##### RECORDS FOR THIS TASK #####
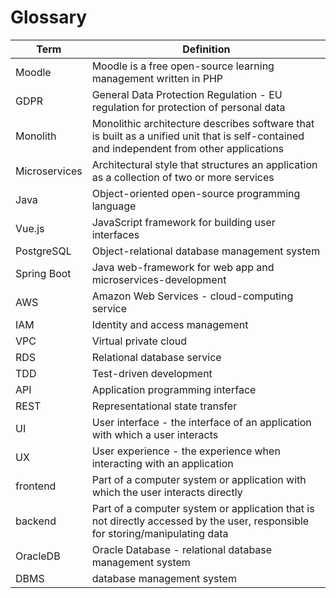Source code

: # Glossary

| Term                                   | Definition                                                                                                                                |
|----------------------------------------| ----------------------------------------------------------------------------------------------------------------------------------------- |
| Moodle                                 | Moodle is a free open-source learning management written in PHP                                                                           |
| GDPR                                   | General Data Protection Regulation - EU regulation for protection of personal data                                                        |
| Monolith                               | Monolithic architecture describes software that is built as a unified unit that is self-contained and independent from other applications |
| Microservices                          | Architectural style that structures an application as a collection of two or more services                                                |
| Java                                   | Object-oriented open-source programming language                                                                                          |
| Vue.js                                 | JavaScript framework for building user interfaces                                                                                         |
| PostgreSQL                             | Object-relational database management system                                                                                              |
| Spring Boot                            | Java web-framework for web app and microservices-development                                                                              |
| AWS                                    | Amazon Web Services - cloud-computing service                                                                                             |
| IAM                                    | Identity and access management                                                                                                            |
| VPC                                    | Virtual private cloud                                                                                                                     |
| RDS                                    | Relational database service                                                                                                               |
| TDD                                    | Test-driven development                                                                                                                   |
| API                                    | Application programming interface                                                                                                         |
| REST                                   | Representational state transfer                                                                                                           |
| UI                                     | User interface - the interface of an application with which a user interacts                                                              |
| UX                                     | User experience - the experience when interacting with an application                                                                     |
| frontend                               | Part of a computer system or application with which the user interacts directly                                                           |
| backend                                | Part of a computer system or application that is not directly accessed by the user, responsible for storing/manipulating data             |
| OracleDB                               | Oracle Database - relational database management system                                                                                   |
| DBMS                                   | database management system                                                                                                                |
#####
##### RECORDS FOR THIS TASK #####
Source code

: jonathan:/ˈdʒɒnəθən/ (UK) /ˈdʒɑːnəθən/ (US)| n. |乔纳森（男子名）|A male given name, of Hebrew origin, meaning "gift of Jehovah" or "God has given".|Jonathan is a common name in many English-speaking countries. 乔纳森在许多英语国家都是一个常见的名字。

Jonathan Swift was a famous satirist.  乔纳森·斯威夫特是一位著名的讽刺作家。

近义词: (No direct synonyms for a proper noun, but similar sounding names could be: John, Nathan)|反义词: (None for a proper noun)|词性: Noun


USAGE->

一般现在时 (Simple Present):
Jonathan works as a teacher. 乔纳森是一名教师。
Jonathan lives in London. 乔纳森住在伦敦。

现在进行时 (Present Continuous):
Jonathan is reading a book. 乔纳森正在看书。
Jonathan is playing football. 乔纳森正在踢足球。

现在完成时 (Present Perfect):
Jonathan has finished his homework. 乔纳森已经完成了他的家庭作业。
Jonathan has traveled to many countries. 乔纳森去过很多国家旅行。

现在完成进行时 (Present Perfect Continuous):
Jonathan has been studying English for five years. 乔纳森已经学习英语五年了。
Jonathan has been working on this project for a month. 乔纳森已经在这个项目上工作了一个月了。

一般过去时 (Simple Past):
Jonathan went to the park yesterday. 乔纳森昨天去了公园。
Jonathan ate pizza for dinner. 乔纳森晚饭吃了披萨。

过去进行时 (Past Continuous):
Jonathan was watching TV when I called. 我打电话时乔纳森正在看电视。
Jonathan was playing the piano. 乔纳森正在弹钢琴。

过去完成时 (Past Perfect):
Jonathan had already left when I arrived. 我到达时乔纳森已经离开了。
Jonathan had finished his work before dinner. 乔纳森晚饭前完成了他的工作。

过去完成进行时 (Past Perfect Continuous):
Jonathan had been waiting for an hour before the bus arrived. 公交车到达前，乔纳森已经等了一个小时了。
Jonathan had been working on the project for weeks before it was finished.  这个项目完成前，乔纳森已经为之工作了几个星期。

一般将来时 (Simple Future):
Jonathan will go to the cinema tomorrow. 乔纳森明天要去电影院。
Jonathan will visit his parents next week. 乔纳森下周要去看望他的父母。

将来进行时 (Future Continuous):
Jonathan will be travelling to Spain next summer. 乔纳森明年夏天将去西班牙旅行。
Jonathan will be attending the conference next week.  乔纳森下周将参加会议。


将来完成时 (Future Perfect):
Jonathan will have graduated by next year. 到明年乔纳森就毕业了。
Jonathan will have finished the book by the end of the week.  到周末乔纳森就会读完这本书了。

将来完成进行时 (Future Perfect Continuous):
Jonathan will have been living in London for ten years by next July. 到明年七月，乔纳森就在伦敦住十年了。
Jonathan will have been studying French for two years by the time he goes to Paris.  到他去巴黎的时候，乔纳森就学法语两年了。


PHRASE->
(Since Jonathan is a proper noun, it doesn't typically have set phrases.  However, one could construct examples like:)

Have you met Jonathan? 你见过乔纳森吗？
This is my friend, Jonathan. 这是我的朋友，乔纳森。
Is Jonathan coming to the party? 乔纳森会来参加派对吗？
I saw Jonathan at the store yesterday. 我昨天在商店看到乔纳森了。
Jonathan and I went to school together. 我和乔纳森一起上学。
#####
** ACTIVITY **
If a line of the data holds the string "will", count it. Then state the total and nothing more.

** EXERCISE RESPONSE **
8